(Exercise description): Check every line of the entries below for the word "window". Then give the number of lines that have it, with nothing added.
======== Material for this exercise ========
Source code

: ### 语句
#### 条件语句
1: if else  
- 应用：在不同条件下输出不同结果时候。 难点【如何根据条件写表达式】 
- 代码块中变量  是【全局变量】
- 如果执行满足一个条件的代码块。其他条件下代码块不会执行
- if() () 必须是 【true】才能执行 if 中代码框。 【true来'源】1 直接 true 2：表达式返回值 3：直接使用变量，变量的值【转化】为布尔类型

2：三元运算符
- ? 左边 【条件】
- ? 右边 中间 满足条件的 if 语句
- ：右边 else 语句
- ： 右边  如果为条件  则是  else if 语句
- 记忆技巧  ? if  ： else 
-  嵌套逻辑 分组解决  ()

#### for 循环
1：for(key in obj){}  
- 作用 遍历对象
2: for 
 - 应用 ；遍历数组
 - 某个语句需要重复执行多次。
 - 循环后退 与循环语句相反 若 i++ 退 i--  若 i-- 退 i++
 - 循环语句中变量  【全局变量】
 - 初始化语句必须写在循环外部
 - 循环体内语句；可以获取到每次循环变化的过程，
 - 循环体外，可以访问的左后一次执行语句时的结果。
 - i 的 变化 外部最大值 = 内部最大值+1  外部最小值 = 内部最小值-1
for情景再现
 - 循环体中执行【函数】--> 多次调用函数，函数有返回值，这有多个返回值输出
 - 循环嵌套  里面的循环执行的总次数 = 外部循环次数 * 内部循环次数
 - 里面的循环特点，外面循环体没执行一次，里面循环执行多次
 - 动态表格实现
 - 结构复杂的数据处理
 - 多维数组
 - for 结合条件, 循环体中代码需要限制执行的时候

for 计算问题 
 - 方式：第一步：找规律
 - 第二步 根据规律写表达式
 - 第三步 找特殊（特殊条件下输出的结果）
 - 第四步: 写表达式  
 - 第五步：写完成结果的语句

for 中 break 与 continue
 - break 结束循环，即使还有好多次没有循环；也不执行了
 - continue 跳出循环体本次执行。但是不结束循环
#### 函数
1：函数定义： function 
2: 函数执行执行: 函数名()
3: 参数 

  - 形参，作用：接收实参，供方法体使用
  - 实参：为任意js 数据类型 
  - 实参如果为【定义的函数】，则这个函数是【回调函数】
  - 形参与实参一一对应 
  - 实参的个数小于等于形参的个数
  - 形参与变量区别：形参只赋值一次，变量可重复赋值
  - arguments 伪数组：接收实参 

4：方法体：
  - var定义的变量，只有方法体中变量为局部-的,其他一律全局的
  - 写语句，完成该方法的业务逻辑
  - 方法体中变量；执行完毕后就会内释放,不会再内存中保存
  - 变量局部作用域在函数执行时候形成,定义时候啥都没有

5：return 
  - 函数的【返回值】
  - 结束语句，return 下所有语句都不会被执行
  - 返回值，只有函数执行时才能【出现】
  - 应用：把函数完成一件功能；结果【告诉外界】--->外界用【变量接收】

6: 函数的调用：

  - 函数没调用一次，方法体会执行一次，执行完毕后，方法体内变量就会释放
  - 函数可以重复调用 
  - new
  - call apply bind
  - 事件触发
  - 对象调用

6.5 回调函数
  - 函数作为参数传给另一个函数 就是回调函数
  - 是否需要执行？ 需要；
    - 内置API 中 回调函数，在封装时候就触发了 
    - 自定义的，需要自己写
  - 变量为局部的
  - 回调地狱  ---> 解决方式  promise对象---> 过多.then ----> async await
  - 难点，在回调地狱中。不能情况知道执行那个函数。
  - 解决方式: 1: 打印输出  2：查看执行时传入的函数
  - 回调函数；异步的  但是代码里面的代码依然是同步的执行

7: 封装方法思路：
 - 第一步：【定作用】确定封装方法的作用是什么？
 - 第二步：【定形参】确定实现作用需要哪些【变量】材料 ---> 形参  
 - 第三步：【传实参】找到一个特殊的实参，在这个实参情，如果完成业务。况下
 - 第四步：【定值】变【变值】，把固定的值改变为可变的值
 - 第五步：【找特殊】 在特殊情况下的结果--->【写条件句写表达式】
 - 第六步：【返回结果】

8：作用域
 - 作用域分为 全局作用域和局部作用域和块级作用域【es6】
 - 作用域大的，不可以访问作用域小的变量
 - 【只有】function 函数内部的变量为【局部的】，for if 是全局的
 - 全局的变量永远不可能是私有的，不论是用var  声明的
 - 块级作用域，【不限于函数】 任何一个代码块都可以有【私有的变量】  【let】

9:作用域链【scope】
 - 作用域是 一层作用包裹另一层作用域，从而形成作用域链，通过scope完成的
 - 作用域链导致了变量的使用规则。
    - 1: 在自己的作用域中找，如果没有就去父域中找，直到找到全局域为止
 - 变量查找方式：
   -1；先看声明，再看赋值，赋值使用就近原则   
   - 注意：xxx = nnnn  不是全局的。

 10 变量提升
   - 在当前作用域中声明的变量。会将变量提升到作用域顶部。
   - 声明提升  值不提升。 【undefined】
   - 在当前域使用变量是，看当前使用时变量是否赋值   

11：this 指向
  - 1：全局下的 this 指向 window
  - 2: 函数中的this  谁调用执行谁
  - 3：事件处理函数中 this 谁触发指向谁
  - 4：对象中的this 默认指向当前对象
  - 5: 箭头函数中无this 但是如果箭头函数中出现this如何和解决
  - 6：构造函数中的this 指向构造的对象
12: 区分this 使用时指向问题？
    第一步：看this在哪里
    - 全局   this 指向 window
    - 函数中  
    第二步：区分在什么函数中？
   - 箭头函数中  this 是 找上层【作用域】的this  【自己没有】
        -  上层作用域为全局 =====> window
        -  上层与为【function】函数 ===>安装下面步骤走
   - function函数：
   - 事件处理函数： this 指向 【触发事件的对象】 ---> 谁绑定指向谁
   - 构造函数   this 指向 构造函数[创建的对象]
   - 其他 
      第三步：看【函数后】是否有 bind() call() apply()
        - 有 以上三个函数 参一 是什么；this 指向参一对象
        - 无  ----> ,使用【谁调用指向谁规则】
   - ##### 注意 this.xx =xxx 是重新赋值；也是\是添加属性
========
(Completed exercise): 3